Perhaps even more important than the earnings themselves, however, was what the companies' CEOs had to say about the economy. "We continue to see broad-based signs that the U.S. economy is improving and we are hopeful that, as jobs are added and confidence builds, the U.S. economy will strengthen over time," JPMorgan's Jamie Dimon noted in prepared remarks. And here's a portion of what Wells Fargo's John Stumpf said on the bank's conference call:
We continue to be optimistic about the improvements we are seeing throughout the economy. While commercial loan demand is still modest, jobs are being created, consumer confidence is increasing and the housing market continues to demonstrate strong momentum. In fact in the second quarter, the housing market movement was stronger and more broad-based than it has been since before 2008. Sales were up and residential property prices increased by 13% across the country. Yet, affordability still remains attractive even with the increased prices and higher interest rates.
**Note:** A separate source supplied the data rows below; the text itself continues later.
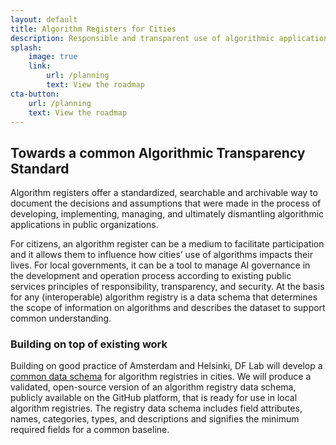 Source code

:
 ```yaml
---
layout: default
title: Algorithm Registers for Cities
description: Responsible and transparent use of algorithmic applications.
splash:
    image: true
    link:
        url: /planning
        text: View the roadmap
cta-button:
    url: /planning
    text: View the roadmap
---
```

## Towards a common Algorithmic Transparency Standard

Algorithm registers offer a standardized, searchable and archivable way to document the decisions and assumptions  that were made in the process of developing, implementing, managing, and ultimately dismantling algorithmic applications in public organizations.

For citizens, an algorithm register can be a medium to facilitate participation and it allows them to influence how cities’ use of algorithms impacts their lives. For local governments, it can be a tool to manage AI governance in the development and operation process according to existing public services principles of responsibility, transparency, and security. At the basis for any (interoperable) algorithm registry is a data schema that determines the scope of information on algorithms and describes the dataset to support common understanding.

### Building on top of existing work

Building on good practice of Amsterdam and Helsinki, DF Lab will develop a [common data schema](/standard) for algorithm registries in cities. We will produce a validated, open-source version of an algorithm registry data schema, publicly available on the GitHub platform, that is ready for use in local algorithm registries. The registry data schema includes field attributes, names, categories, types, and descriptions and signifies the minimum required fields for a common baseline.
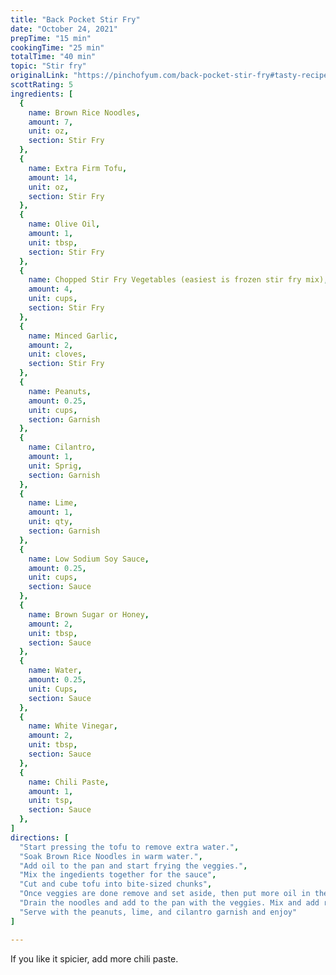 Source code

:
 ```yaml
---
title: "Back Pocket Stir Fry"
date: "October 24, 2021"
prepTime: "15 min" 
cookingTime: "25 min"
totalTime: "40 min"
topic: "Stir fry"
originalLink: "https://pinchofyum.com/back-pocket-stir-fry#tasty-recipes-39401-jump-target"
scottRating: 5
ingredients: [
  {
    name: Brown Rice Noodles,
    amount: 7,
    unit: oz,
    section: Stir Fry
  },
  {
    name: Extra Firm Tofu,
    amount: 14,
    unit: oz,
    section: Stir Fry
  },
  {
    name: Olive Oil,
    amount: 1,
    unit: tbsp,
    section: Stir Fry
  },
  {
    name: Chopped Stir Fry Vegetables (easiest is frozen stir fry mix),
    amount: 4,
    unit: cups,
    section: Stir Fry
  },
  {
    name: Minced Garlic,
    amount: 2,
    unit: cloves,
    section: Stir Fry
  },
  {
    name: Peanuts,
    amount: 0.25,
    unit: cups,
    section: Garnish
  },
  {
    name: Cilantro,
    amount: 1,
    unit: Sprig,
    section: Garnish 
  },
  {
    name: Lime,
    amount: 1,
    unit: qty,
    section: Garnish
  },
  {
    name: Low Sodium Soy Sauce,
    amount: 0.25,
    unit: cups,
    section: Sauce
  },
  {
    name: Brown Sugar or Honey,
    amount: 2,
    unit: tbsp,
    section: Sauce
  },
  {
    name: Water,
    amount: 0.25,
    unit: Cups,
    section: Sauce
  },
  {
    name: White Vinegar,
    amount: 2,
    unit: tbsp,
    section: Sauce
  },
  {
    name: Chili Paste,
    amount: 1,
    unit: tsp,
    section: Sauce
  },
]
directions: [
  "Start pressing the tofu to remove extra water.",
  "Soak Brown Rice Noodles in warm water.",
  "Add oil to the pan and start frying the veggies.",
  "Mix the ingedients together for the sauce",
  "Cut and cube tofu into bite-sized chunks",
  "Once veggies are done remove and set aside, then put more oil in the pan and fry tofu until golden brown. Add a bit of sauce at the end for flavor.",
  "Drain the noodles and add to the pan with the veggies. Mix and add remaining sauce. Cook until absorbed. Add back tofu.",
  "Serve with the peanuts, lime, and cilantro garnish and enjoy"
]

---
```


If you like it spicier, add more chili paste. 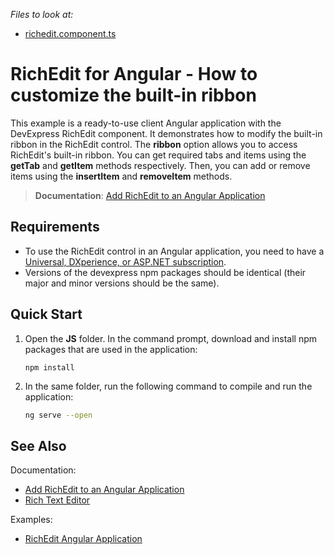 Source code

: *Files to look at:*
* [richedit.component.ts](./JS/src/app/richedit/richedit.component.ts)

# RichEdit for Angular - How to customize the built-in ribbon

This example is a ready-to-use client Angular application with the DevExpress RichEdit component. It demonstrates how to modify the built-in ribbon in the RichEdit control. 
The **ribbon** option allows you to access RichEdit's built-in ribbon. You can get required tabs and items using the **getTab** and **getItem** methods respectively. 
Then, you can add or remove items using the **insertItem** and **removeItem** methods.


> **Documentation**: [Add RichEdit to an Angular Application](https://docs.devexpress.com/AspNetCore/400972/office-inspired-controls/controls/rich-edit/angular)

## Requirements
* To use the RichEdit control in an Angular application, you need to have a [Universal, DXperience, or ASP.NET subscription](https://www.devexpress.com/buy/net/).
* Versions of the devexpress npm packages should be identical (their major and minor versions should be the same).

## Quick Start

1. Open the **JS** folder. In the command prompt, download and install npm packages that are used in the application:

    ```
    npm install
    ```

2. In the same folder, run the following command to compile and run the application:

    ```bash
    ng serve --open
    ```

## See Also
Documentation:
- [Add RichEdit to an Angular Application](https://docs.devexpress.com/AspNetCore/400972/office-inspired-controls/controls/rich-edit/angular)
- [Rich Text Editor](https://docs.devexpress.com/AspNetCore/400373/office-inspired-controls/controls/rich-edit)

Examples:
- [RichEdit Angular Application](https://github.com/DevExpress-Examples/richedit-angular-app)
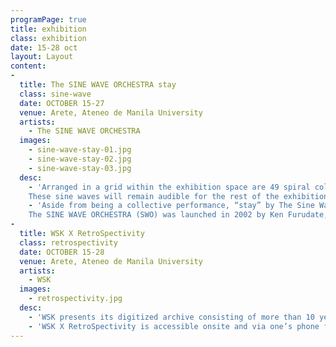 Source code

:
 ```yaml
---
programPage: true
title: exhibition
class: exhibition
date: 15-28 oct
layout: Layout
content:
-
  title: The SINE WAVE ORCHESTRA stay
  class: sine-wave
  date: OCTOBER 15-27
  venue: Arete, Ateneo de Manila University
  artists:
    - The SINE WAVE ORCHESTRA
  images:
    - sine-wave-stay-01.jpg
    - sine-wave-stay-02.jpg
    - sine-wave-stay-03.jpg
  desc:
    - 'Arranged in a grid within the exhibition space are 49 spiral columns of copper wire. Each visitor will be given a small device which can play a sine wave, considered to be the most elemental sound containing neither overtone nor noise. They will be allowed to select the sine wave’s frequency and decide the column on which to attach the device.
    These sine waves will remain audible for the rest of the exhibition period which means that the sound field, from absolute silence, would get increasingly complex throughout the exhibition’s duration as more visitors contribute to the installation.'
    - 'Aside from being a collective performance, “stay” by The Sine Wave Orchestra is also a musical work that is perpetually changing, its character wholly contingent on variables such as the number of devices, their settings and locations, as well as the listener’s position.
    The SINE WAVE ORCHESTRA (SWO) was launched in 2002 by Ken Furudate, Kazuhiro Jo, Daisuke Ishida, and Mizuki Noguchi as a project that works exclusively with sine waves.'
-
  title: WSK X RetroSpectivity
  class: retrospectivity
  date: OCTOBER 15-28
  venue: Arete, Ateneo de Manila University
  artists:
    - WSK
  images:
    - retrospectivity.jpg
  desc:
    - 'WSK presents its digitized archive consisting of more than 10 years worth of material — photographs, posters, logos, program texts, and more from various eras — organized chronologically. Having collaborated with more than 300 local and international artists and groups in its decade of activity, this project not only offers a retrospective glimpse into the development of sound and new media art in Manila since 2008, but also activates its materials by offering itself as an entry point and launch pad for independent research, feeding curiosity and generating a multitude of tangents.'
    - 'WSK X RetroSpectivity is accessible onsite and via one’s phone from October 15 to 27.'
---
```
It's worth noting, moreover, that not only were the comments consistent with each other, but they also echo those made by others. In two recent articles, my colleague Morgan Housel collected comments on the economy from some of the nation's most pre-eminent corporate leaders. Here's his piece on a wide swath of executives across multiple industries. And here's his article on the housing market specifically.
This optimism aside, stocks are nevertheless struggling today, thanks in part to a worse-than-expected estimate of consumer confidence. The preliminary July reading of the Thomson Reuters/University of Michigan consumer sentiment index fell to 83.9 from 84.1 in June.
Also weighing on blue chips this afternoon is the performance of Boeing . Around the middle of the trading session, news emerged that yet another of the company's flagship 787 Dreamliners has caught fire, this time on a tarmac at London's Heathrow Airport. The revelation sent Boeing's shares plummeting, and they're down by 4.3% at the time of writing.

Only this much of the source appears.